*** Begin section ***

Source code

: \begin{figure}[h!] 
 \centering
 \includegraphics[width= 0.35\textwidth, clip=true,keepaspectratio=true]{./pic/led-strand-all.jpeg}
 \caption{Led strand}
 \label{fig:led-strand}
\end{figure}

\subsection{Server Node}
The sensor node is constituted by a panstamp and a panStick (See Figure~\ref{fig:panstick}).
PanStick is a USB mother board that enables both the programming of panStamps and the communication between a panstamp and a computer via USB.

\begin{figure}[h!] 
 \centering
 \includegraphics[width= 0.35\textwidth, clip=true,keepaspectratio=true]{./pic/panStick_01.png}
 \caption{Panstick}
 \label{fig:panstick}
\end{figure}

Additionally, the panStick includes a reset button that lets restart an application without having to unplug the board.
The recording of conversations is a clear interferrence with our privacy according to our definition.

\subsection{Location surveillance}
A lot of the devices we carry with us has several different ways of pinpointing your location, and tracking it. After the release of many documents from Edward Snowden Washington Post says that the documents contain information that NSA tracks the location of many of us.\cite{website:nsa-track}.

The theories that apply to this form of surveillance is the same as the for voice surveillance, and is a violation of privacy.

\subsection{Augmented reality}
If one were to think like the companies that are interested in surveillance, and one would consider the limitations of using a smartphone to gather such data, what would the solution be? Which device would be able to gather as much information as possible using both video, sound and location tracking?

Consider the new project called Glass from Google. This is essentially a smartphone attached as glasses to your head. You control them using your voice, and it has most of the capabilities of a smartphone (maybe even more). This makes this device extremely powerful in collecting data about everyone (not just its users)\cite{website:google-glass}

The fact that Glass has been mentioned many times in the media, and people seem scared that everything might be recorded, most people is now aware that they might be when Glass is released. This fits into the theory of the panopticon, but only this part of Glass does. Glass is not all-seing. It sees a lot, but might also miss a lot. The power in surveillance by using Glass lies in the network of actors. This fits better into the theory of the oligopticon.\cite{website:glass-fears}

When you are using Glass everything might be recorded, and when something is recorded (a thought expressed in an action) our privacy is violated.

*** End section ***
*** Begin section ***

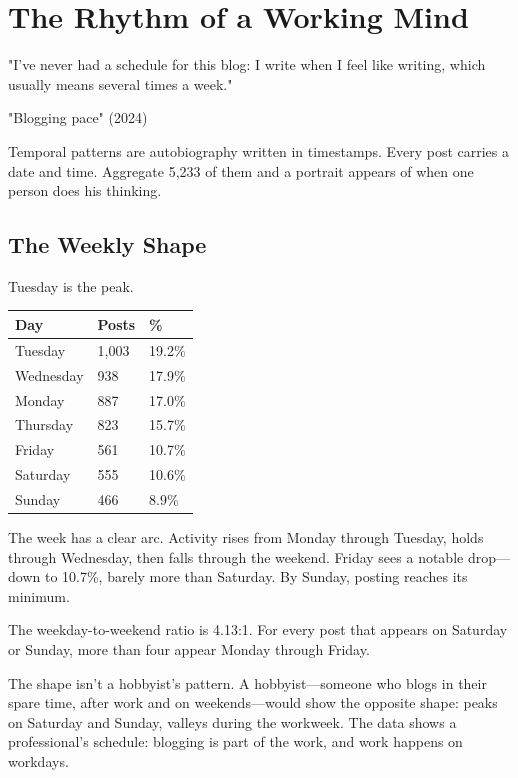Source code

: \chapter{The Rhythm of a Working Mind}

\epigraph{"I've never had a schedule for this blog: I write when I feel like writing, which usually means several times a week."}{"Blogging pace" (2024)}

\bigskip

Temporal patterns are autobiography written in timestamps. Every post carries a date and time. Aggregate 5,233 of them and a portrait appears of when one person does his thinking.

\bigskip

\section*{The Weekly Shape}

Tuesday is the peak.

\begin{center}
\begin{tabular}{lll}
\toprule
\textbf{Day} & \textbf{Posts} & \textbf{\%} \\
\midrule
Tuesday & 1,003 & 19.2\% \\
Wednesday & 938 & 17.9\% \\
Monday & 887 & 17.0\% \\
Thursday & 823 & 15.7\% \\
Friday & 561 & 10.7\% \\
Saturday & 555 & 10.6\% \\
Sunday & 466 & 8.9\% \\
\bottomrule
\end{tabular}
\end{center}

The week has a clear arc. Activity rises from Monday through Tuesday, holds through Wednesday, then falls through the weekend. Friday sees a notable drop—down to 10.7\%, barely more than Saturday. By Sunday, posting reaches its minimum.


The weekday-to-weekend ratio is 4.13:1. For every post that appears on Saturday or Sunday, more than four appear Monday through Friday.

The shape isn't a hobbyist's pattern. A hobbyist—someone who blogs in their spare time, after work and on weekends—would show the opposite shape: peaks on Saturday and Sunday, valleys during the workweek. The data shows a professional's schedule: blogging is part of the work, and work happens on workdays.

*** End section ***

**Task statement:** For the string "caption", give the number of lines in the entries that contain it, with no other words.

**Response to the exercise:** 2